The main difference between McCrae’s poem and the voices Tudor Pole hears is that they originate from different sides of the veil. Where McCrae’s words urge readers to “Take up our quarrel with the foe” and not “break faith with us who die” lest “we … not sleep,” Tudor Pole’s voices are apparent advocates for the abolition of war, declaring “There can be no blissful heaven for any one of us while the anguish of the battlefield remains…. We work that wars shall end for ever.” Both perspectives address slaughter and sacrifice. “In Flanders Fields” lives on as a tribute of remembrance. Vitally important as this is, it needs to be balanced by the lesson the other voices seek to impart. Yet, despite the needless, useless deaths these voices reference, the Silent Minute that grew out of these and other experiences is not an indictment of all war. After all, Tudor Pole himself was a soldier. A brief postscript will consider this conundrum further.

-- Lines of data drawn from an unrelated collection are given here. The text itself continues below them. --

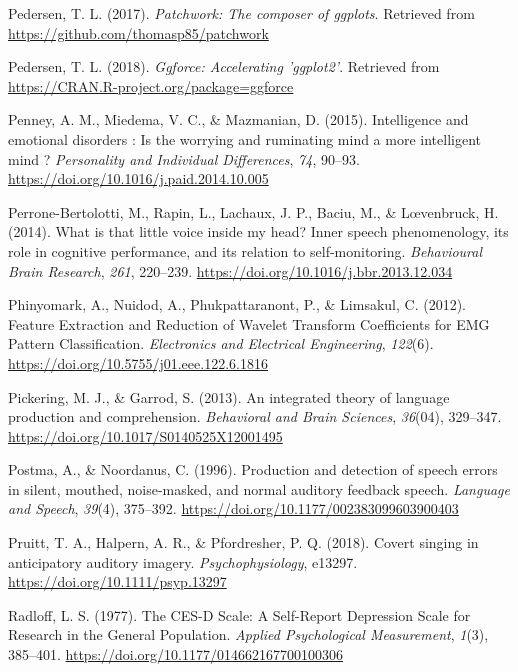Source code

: \documentclass[a4paper,12pt,twoside,openright,oldfontcommands]{memoir}
\begin{document}
\leavevmode\hypertarget{ref-R-patchwork}{}%
Pedersen, T. L. (2017). \emph{Patchwork: The composer of ggplots}. Retrieved from \url{https://github.com/thomasp85/patchwork}

\leavevmode\hypertarget{ref-R-ggforce}{}%
Pedersen, T. L. (2018). \emph{Ggforce: Accelerating 'ggplot2'}. Retrieved from \url{https://CRAN.R-project.org/package=ggforce}

\leavevmode\hypertarget{ref-Penney2015}{}%
Penney, A. M., Miedema, V. C., \& Mazmanian, D. (2015). Intelligence and emotional disorders : Is the worrying and ruminating mind a more intelligent mind ? \emph{Personality and Individual Differences}, \emph{74}, 90--93. \url{https://doi.org/10.1016/j.paid.2014.10.005}

\leavevmode\hypertarget{ref-Perrone-Bertolotti2014}{}%
Perrone-Bertolotti, M., Rapin, L., Lachaux, J. P., Baciu, M., \& Lœvenbruck, H. (2014). What is that little voice inside my head? Inner speech phenomenology, its role in cognitive performance, and its relation to self-monitoring. \emph{Behavioural Brain Research}, \emph{261}, 220--239. \url{https://doi.org/10.1016/j.bbr.2013.12.034}

\leavevmode\hypertarget{ref-phinyomark_feature_2012}{}%
Phinyomark, A., Nuidod, A., Phukpattaranont, P., \& Limsakul, C. (2012). Feature Extraction and Reduction of Wavelet Transform Coefficients for EMG Pattern Classification. \emph{Electronics and Electrical Engineering}, \emph{122}(6). \url{https://doi.org/10.5755/j01.eee.122.6.1816}

\leavevmode\hypertarget{ref-pickering_integrated_2013}{}%
Pickering, M. J., \& Garrod, S. (2013). An integrated theory of language production and comprehension. \emph{Behavioral and Brain Sciences}, \emph{36}(04), 329--347. \url{https://doi.org/10.1017/S0140525X12001495}

\leavevmode\hypertarget{ref-postma_production_1996}{}%
Postma, A., \& Noordanus, C. (1996). Production and detection of speech errors in silent, mouthed, noise-masked, and normal auditory feedback speech. \emph{Language and Speech}, \emph{39}(4), 375--392. \url{https://doi.org/10.1177/002383099603900403}

\leavevmode\hypertarget{ref-pruitt_covert_2018}{}%
Pruitt, T. A., Halpern, A. R., \& Pfordresher, P. Q. (2018). Covert singing in anticipatory auditory imagery. \emph{Psychophysiology}, e13297. \url{https://doi.org/10.1111/psyp.13297}

\leavevmode\hypertarget{ref-radloff_ces-d_1977}{}%
Radloff, L. S. (1977). The CES-D Scale: A Self-Report Depression Scale for Research in the General Population. \emph{Applied Psychological Measurement}, \emph{1}(3), 385--401. \url{https://doi.org/10.1177/014662167700100306}
\end{document}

In early December 1917, barely two weeks after hearing the voices of the war dead, Tudor Pole “was in command of a force of Devon Yeomanry a few miles north-west of Jerusalem.” According to Patrick Benham’s The Avalonians, Tudor Pole’s men “were surprised by a large brigade of Turkish snipers and completely overrun. Hardly anyone was spared; even the wounded were finished off by the Turks and thrown into nearby wells to contaminate the water. WTP was caught by a bullet from a man hiding up a fig-tree. It entered near his right shoulder, passed right through him and out of his left side.”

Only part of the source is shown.